If your way of acting in third reality is to pray, do so with as much or little specificity as you need.

If your way of acting in third reality is to be open to awareness without restrictions, do so.


A story


Thinking about third reality in the world led me to remember a long story (novella? novelette?) by Walt & Leigh Richmond that I read many years ago: Prologue to . . . an Analogue. I didn’t think of this when I wrote my list of Science Fiction for the Mystically Inclined, but it definitely fits. My copy is in the 1970 Richmond collection Positive Charge, the flip side of an Ace Double with Gallagher’s Glacier (also by the Richmonds). The setting is the Cold War, but the story imagines one way mental/spiritual power could manifest in the world.


Another tangent


Paying attention to U. S. news these days leads to serious thinking about some major worries of the U. S. Founding Fathers. They worried about the vulnerability of democracy to demagogues. They worried about the need in a democracy for an INFORMED and engaged populace. The last few years, and the abysmal botching of the responses to the pandemic this year, have shown how right they were to worry.
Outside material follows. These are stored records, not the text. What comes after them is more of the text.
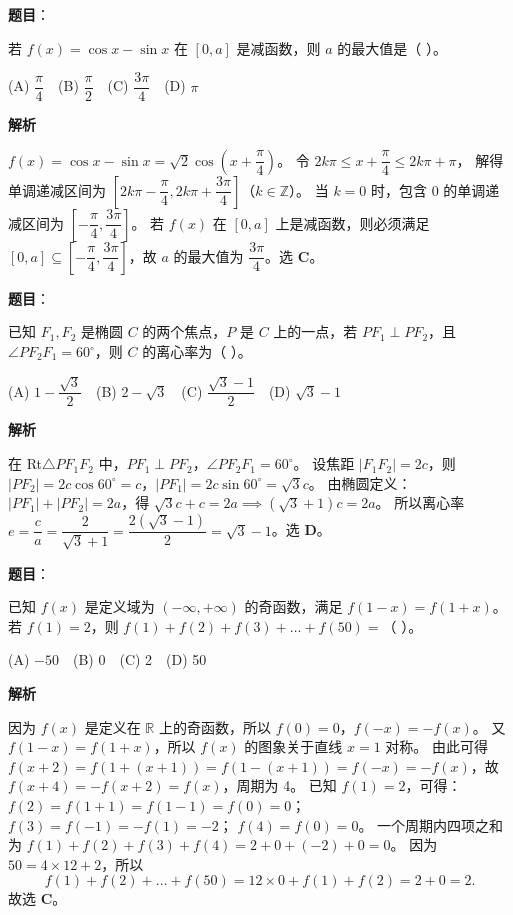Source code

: \begin{answer}

\textbf{题目}：

若 $f(x)=\cos x-\sin x$ 在 $[0,a]$ 是减函数，则 $a$ 的最大值是（ ）。

(A) $\dfrac\pi4$　(B) $\dfrac\pi2$　(C) $\dfrac{3\pi}{4}$　(D) $\pi$

\textbf{解析}

$f(x) = \cos x - \sin x = \sqrt2\cos\left(x+\dfrac\pi4\right)$。
令 $2k\pi \leqslant x+\dfrac\pi4 \leqslant 2k\pi+\pi$，
解得单调递减区间为 $\left[2k\pi-\dfrac\pi4, 2k\pi+\dfrac{3\pi}{4}\right]$（$k\in\mathbb Z$）。
当 $k=0$ 时，包含 0 的单调递减区间为 $\left[-\dfrac\pi4, \dfrac{3\pi}{4}\right]$。
若 $f(x)$ 在 $[0,a]$ 上是减函数，则必须满足 $[0,a]\subseteq \left[-\dfrac\pi4, \dfrac{3\pi}{4}\right]$，故 $a$ 的最大值为 $\dfrac{3\pi}{4}$。选 \textbf{C}。


\end{answer}
\begin{answer}

\textbf{题目}：

已知 $F_1,F_2$ 是椭圆 $C$ 的两个焦点，$P$ 是 $C$ 上的一点，若 $PF_1\perp PF_2$，且 $\angle PF_2F_1=60^\circ$，则 $C$ 的离心率为（ ）。

(A) $1-\dfrac{\sqrt3}{2}$　(B) $2-\sqrt3$　(C) $\dfrac{\sqrt3-1}{2}$　(D) $\sqrt3-1$

\textbf{解析}

在 Rt$\triangle PF_1F_2$ 中，$PF_1\perp PF_2$，$\angle PF_2F_1 = 60^\circ$。
设焦距 $|F_1F_2| = 2c$，则 $|PF_2| = 2c\cos 60^\circ = c$，$|PF_1| = 2c\sin 60^\circ = \sqrt3 c$。
由椭圆定义：$|PF_1|+|PF_2| = 2a$，得 $\sqrt3 c + c = 2a \implies (\sqrt3+1)c = 2a$。
所以离心率 $e = \dfrac ca = \dfrac{2}{\sqrt3+1} = \dfrac{2(\sqrt3-1)}{2} = \sqrt3-1$。选 \textbf{D}。


\end{answer}
\begin{answer}

\textbf{题目}：

已知 $f(x)$ 是定义域为 $(-\infty,+\infty)$ 的奇函数，满足 $f(1-x)=f(1+x)$。若 $f(1)=2$，则 $f(1)+f(2)+f(3)+\dots+f(50)=$（ ）。

(A) $-50$　(B) 0　(C) 2　(D) 50

\textbf{解析}

因为 $f(x)$ 是定义在 $\mathbb R$ 上的奇函数，所以 $f(0)=0$，$f(-x)=-f(x)$。
又 $f(1-x)=f(1+x)$，所以 $f(x)$ 的图象关于直线 $x=1$ 对称。
由此可得 $f(x+2) = f(1+(x+1)) = f(1-(x+1)) = f(-x) = -f(x)$，故 $f(x+4) = -f(x+2) = f(x)$，周期为 4。
已知 $f(1)=2$，可得：
$f(2) = f(1+1) = f(1-1) = f(0) = 0$；
$f(3) = f(-1) = -f(1) = -2$；
$f(4) = f(0) = 0$。
一个周期内四项之和为 $f(1)+f(2)+f(3)+f(4) = 2+0+(-2)+0 = 0$。
因为 $50 = 4\times 12 + 2$，所以
\nopagebreak[4]
\[f(1)+f(2)+\dots+f(50) = 12\times 0 + f(1) + f(2) = 2+0 = 2.\]
故选 \textbf{C}。


\end{answer}
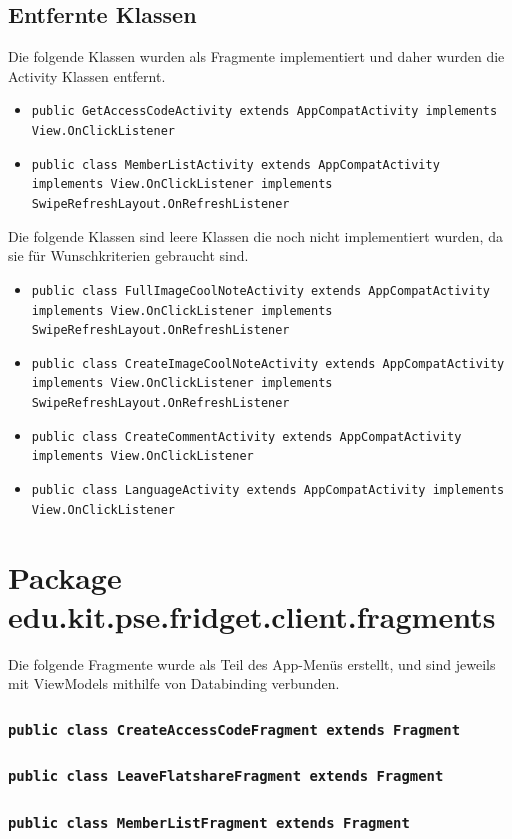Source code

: \documentclass[a4paper]{scrreprt}
\begin{document}
		\subsection{Entfernte Klassen}
			Die folgende Klassen wurden als Fragmente implementiert und daher wurden die Activity Klassen entfernt.
			\begin{itemize}
				\item \texttt{public GetAccessCodeActivity extends AppCompatActivity implements View.OnClickListener}
				\item \texttt{public class MemberListActivity extends AppCompatActivity implements View.OnClickListener implements SwipeRefreshLayout.OnRefreshListener}
			\end{itemize}
			Die folgende Klassen sind leere Klassen die noch nicht implementiert wurden, da sie für Wunschkriterien gebraucht sind.
			\begin{itemize}
				\item \texttt{public class FullImageCoolNoteActivity extends AppCompatActivity implements View.OnClickListener implements SwipeRefreshLayout.OnRefreshListener}
				\item \texttt{public class CreateImageCoolNoteActivity extends AppCompatActivity implements View.OnClickListener implements SwipeRefreshLayout.OnRefreshListener}
				\item \texttt{public class CreateCommentActivity extends AppCompatActivity implements View.OnClickListener}
				\item \texttt{public class LanguageActivity extends AppCompatActivity implements View.OnClickListener}
			\end{itemize}
		
	
	 \section{Package edu.kit.pse.fridget.client.fragments} 
	Die folgende Fragmente wurde als Teil des App-Menüs erstellt, und sind jeweils mit ViewModels mithilfe von Databinding verbunden. 
	\subsubsection{\texttt{public class CreateAccessCodeFragment extends Fragment}} 
	\subsubsection{\texttt{public class LeaveFlatshareFragment extends Fragment}} 
	\subsubsection{\texttt{public class MemberListFragment extends Fragment}} 
	
\end{document}
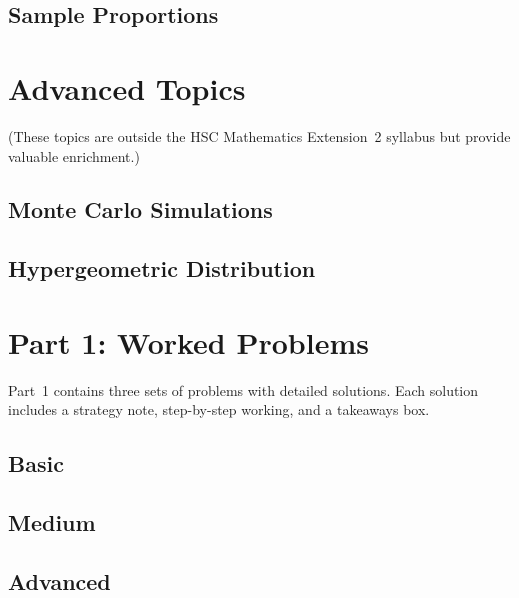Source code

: \documentclass[12pt]{article}
\begin{document}
\subsection{Sample Proportions}


\section{Advanced Topics}
\label{sec:advanced}
(These topics are outside the HSC Mathematics Extension~2 syllabus but provide valuable enrichment.)

\subsection{Monte Carlo Simulations}


\subsection{Hypergeometric Distribution}


\section{Part 1: Worked Problems}

Part~1 contains three sets of problems with detailed solutions. Each solution includes a strategy note, step-by-step working, and a takeaways box.

\subsection{Basic}


\subsection{Medium}


\subsection{Advanced}

\end{document}
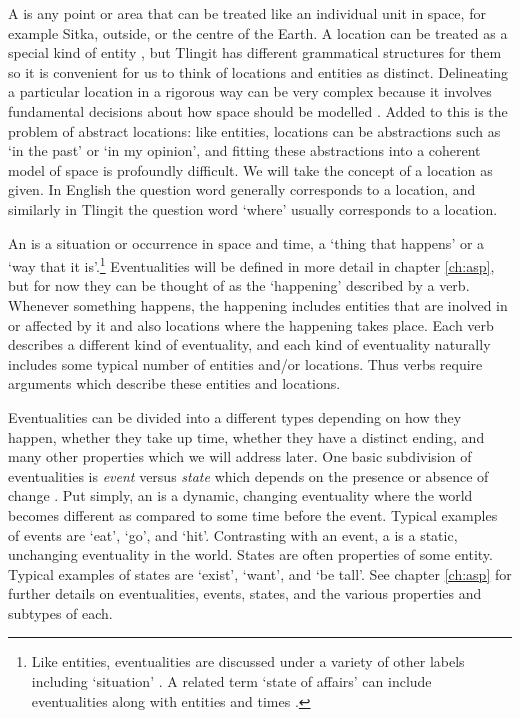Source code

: A  is any point or area that can be treated like an individual unit in space, for example Sitka, outside, or the centre of the Earth. A location can be treated as a special kind of entity \parencite{gilmore:2018}, but Tlingit has different grammatical structures for them so it is convenient for us to think of locations and entities as distinct. Delineating a particular location in a rigorous way can be very complex because it involves fundamental decisions about how space should be modelled \parencites{pederson:2012}{landau:2012}{gilmore:2018}. Added to this is the problem of abstract locations: like entities, locations can be abstractions such as ‘in the past’ or ‘in my opinion’, and fitting these abstractions into a coherent model of space is profoundly difficult. We will take the concept of a location as given. In English the question word  generally corresponds to a location, and similarly in Tlingit the question word  ‘where’ usually corresponds to a location.

An  is a situation or occurrence in space and time, a ‘thing that happens’ or a ‘way that it is’.\footnote{Like entities, eventualities are discussed under a variety of other labels including ‘situation’ \parencites{binnick:1991}{smith:1997}{kratzer:2019}. A related term ‘state of affairs’ can include eventualities along with entities and times \parencites{binnick:1991}{textor:2016}{kratzer:2019}.} Eventualities will be defined in more detail in chapter \ref{ch:asp}, but for now they can be thought of as the ‘happening’ described by a verb. Whenever something happens, the happening includes entities that are inolved in or affected by it and also locations where the happening takes place. Each verb describes a different kind of eventuality, and each kind of eventuality naturally includes some typical number of entities and/or locations. Thus verbs require arguments which describe these entities and locations.

Eventualities can be divided into a different types depending on how they happen, whether they take up time, whether they have a distinct ending, and many other properties which we will address later. One basic subdivision of eventualities is \emph{event} versus \emph{state} which depends on the presence or absence of change \parencites{bach:1986}{higginbotham:2000}{maienborn:2011}{zucchi:2015}. Put simply, an  is a dynamic, changing eventuality where the world becomes different as compared to some time before the event. Typical examples of events are ‘eat’, ‘go’, and ‘hit’. Contrasting with an event, a  is a static, unchanging eventuality in the world. States are often properties of some entity. Typical examples of states are ‘exist’, ‘want’, and ‘be tall’.  See chapter \ref{ch:asp} for further details on eventualities, events, states, and the various properties and subtypes of each.

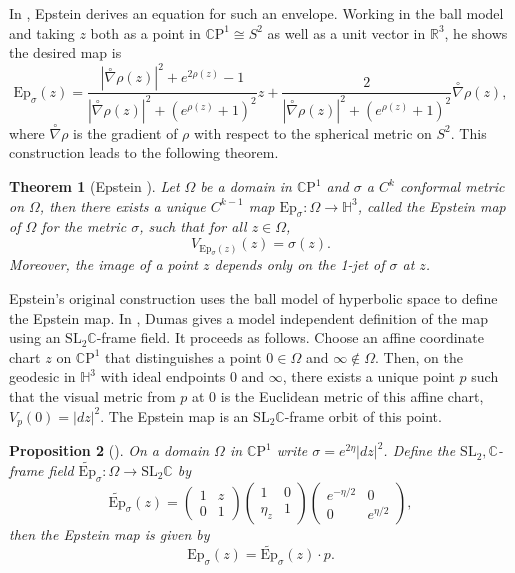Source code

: \documentclass{amsart}
\newcommand{\R}{\mathbb{R}}
\newcommand{\C}{\mathbb{C}}
\newcommand{\CP}{\mathbb{C}\mathrm{P}}
\renewcommand{\H}{\mathbb{H}}
\newtheorem{thm}{Theorem}[section]
\newtheorem{prop}[thm]{Proposition}
\begin{document}
In \cite{epstein1984}, Epstein derives an equation for such an envelope. 
Working in the ball model and taking $z$ both as a point in $\CP^1 \cong S^2$ as well as a unit vector in $\R^3$, he shows the desired map is 
\[
\mathrm{Ep}_\sigma(z) = \frac{|\overset{\circ}{\nabla}\rho(z)|^2 + e^{2\rho(z)} - 1}{|\overset{\circ}{\nabla}\rho(z)|^2 + (e^{\rho(z)}+1)^2} z + \frac{2}{|\overset{\circ}{\nabla}\rho(z)|^2 + (e^{\rho(z)}+1)^2} \overset{\circ}{\nabla}\rho(z),
\]
where $\overset{\circ}{\nabla}\rho$ is the gradient of $\rho$ with respect to the spherical metric on $S^2$. 
This construction leads to the following theorem. 


\begin{thm}[Epstein \cite{epstein1984}]
Let $\Omega$ be a domain in $\CP^1$  and $\sigma$ a $C^k$ conformal metric on $\Omega$, then there exists a unique $C^{k-1}$ map $\mathrm{Ep}_\sigma : \Omega \to \H^3$, called the Epstein map of $\Omega$ for the metric $\sigma$, such that for all $z \in \Omega$,
\[
V_{\mathrm{Ep}_\sigma(z)}(z) = \sigma(z).
\]
Moreover, the image of a point $z$ depends only on the 1-jet of $\sigma$ at $z$.
\label{epstein-map-def}
\end{thm}

Epstein's original construction uses the ball model of hyperbolic space to define the Epstein map. 
In \cite{dumas2017}, Dumas gives a model independent definition of the map using an $\text{SL}_2\C$-frame field. 
It proceeds as follows. 
Choose an affine coordinate chart $z$ on $\CP^1$ that distinguishes a point $0 \in \Omega$ and $\infty \notin \Omega$. 
Then, on the geodesic in $\H^3$ with ideal endpoints $0$ and $\infty$, there exists a unique point $p$ such that the visual metric from $p$ at $0$ is the Euclidean metric of this affine chart, $V_p(0) = |dz|^2$. 
The Epstein map is an $\mathrm{SL}_2\C$-frame orbit of this point.     


\begin{prop}[\cite{dumas2017}]
On a domain $\Omega$ in $\CP^1$ write $\sigma = e^{2\eta}|dz|^2$. Define the $\mathrm{SL}_2,\C$-frame field $\widetilde{\mathrm{Ep}}_\sigma: \Omega \to \mathrm{SL}_2\C$ by 
\[
\widetilde{\mathrm{Ep}}_\sigma(z) =
\begin{pmatrix}
1 & z \\
0 & 1
\end{pmatrix}
\begin{pmatrix}
1 & 0 \\
\eta_z & 1
\end{pmatrix}
\begin{pmatrix}
e^{-\eta/2} & 0 \\
0 & e^{\eta/2}
\end{pmatrix},
\]
then the Epstein map is given by 
\[
\mathrm{Ep}_\sigma(z) = \widetilde{\mathrm{Ep}}_\sigma(z) \cdot p.
\]
\end{prop}
\end{document}
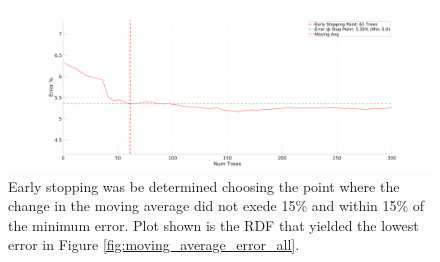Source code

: \documentclass[numbered,pdftex]{ohio-etd}
\begin{document}
{		\begin{figure}[H]
			\centering
			\includegraphics[width=1\linewidth]{Defense_Images/MLS_200D_early_stopping}
			\caption[Early Stopping]{Early stopping was be determined choosing the point where the change in the moving average did not exede 15\% and within 15\% of the minimum error. Plot shown is the RDF that yielded the lowest error in Figure \ref{fig:moving_average_error_all}.}
			\label{fig:early_stopping_xyz_100D}
		\end{figure}
	
		
}
\end{document}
This naturally leads to further speculation about what sort of political system could be better than modern democracy. Plato wrote about philosophers as rulers over two millennia ago. More recently people have written about meritocracies and many other systems. Democracy has been the best (in a greatest good for the greatest number sense) form of government anyone has tried in modern times, but I really wonder if there is any way to fix the flaws so glaringly exposed since 2016 without developing a completely new form of government.